Achille Zavatta
"J’en reviens à cette année 1953. Jean-Jacques Vital, notoire organisateur de spectacles, vint me trouver un matin à Ivry : « J’ai la possibilité d’avoir Tino Rossi et Jacques Hélian cet été. Est-ce que ça t’intéresse ? Viendrais-tu avec ton Zoo Circus ? ». N’ayant fait aucun projet de tournée, l’idée me séduisit. « Ca marche ! » dis-je à Jean-Jacques.

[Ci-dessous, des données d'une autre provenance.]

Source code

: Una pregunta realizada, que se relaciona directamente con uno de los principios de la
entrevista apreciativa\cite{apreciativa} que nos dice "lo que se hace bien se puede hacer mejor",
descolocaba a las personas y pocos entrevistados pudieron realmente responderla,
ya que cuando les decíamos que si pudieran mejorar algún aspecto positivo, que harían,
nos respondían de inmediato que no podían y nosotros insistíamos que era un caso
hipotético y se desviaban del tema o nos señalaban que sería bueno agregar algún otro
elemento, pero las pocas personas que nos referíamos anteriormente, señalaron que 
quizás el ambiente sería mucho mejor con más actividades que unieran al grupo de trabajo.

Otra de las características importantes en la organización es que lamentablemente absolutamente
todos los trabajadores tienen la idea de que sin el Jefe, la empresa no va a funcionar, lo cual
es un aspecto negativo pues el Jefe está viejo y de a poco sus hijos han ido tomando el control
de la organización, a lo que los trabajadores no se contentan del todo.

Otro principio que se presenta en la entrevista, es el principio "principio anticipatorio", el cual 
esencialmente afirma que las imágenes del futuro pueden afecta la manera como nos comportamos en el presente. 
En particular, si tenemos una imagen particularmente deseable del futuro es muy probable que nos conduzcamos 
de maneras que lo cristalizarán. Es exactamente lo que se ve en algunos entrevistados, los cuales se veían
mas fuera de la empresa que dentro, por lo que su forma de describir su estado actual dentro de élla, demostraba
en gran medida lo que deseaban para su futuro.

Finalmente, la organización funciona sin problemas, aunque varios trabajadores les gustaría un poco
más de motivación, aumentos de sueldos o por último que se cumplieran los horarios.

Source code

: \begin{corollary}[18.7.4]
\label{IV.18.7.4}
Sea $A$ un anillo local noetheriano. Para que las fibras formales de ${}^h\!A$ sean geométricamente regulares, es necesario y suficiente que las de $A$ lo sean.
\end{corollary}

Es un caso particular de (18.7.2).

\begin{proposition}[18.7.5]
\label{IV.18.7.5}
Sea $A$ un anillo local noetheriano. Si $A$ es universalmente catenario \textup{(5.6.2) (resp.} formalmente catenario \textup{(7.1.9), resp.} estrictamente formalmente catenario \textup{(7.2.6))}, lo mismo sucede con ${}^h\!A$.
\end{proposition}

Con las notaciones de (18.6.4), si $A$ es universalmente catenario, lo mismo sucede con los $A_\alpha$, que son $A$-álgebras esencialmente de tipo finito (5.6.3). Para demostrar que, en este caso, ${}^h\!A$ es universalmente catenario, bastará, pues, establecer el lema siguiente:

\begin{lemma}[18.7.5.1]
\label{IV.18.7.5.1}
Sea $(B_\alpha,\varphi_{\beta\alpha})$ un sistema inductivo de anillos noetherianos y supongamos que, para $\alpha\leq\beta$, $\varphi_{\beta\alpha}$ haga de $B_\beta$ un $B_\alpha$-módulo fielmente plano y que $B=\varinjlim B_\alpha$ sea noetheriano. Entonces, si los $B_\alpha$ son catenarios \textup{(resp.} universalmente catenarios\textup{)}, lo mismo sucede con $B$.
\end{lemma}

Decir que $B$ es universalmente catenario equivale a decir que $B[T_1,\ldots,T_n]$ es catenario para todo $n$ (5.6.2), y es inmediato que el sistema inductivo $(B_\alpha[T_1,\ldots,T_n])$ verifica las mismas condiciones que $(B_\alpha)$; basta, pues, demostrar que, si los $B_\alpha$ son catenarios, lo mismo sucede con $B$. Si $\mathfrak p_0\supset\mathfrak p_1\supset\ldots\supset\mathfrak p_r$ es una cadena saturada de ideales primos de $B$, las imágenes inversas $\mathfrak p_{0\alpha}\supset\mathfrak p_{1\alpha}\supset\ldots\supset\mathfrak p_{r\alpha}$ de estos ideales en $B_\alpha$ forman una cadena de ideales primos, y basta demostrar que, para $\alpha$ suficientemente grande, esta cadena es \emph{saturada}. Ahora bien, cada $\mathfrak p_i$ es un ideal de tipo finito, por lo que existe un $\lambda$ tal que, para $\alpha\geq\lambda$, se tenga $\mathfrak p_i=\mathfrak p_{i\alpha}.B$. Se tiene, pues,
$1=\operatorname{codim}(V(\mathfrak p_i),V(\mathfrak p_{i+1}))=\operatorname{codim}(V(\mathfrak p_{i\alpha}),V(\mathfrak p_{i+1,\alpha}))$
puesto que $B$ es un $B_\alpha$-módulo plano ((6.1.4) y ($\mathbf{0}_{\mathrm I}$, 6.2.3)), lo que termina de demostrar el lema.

Le Zoo Circus quitta l’usine désaffectée d’Ivry sous le nom de « Super Circus », cela pour deux raisons : d’abord parce que la mode l’exigeait, on disait « super » à tout va, et puis parce que notre spectacle était exceptionnel par son ampleur. Le plus grand qu’on ait jamais vu en France. Il était double : la première partie valait, à elle seule, les programmes que proposaient les autres cirques de l’époque. Deux heures durant, une collection de numéros classiques et célèbres se succédaient, accompagnés par un orchestre traditionnel de douze musiciens.

Au terme d’un entracte de dix minutes pendant lequel un imposant podium hérissé de micros était dressé, débutait la partie variétés, animée par l’orchestre de Jacques Hélian et dont la vedette était Tino. Trente trois musiciens prenaient alors place sur le podium, en même temps que les chœurs : les Hélianes. Jacques était à l’apogée de son succès ; Quant à Tino, plus qu’un artiste, c’était un phénomène social. On ne peut guère imaginer ce qu'il déclenchait. Dès que Tino quittait la scène, l’orchestre de Jacques Hélian, augmenté de ses comiques Patoum et Pierre Brun, prenait le relais. Ce spectacle était vraiment une féérie d’abondance et de qualité.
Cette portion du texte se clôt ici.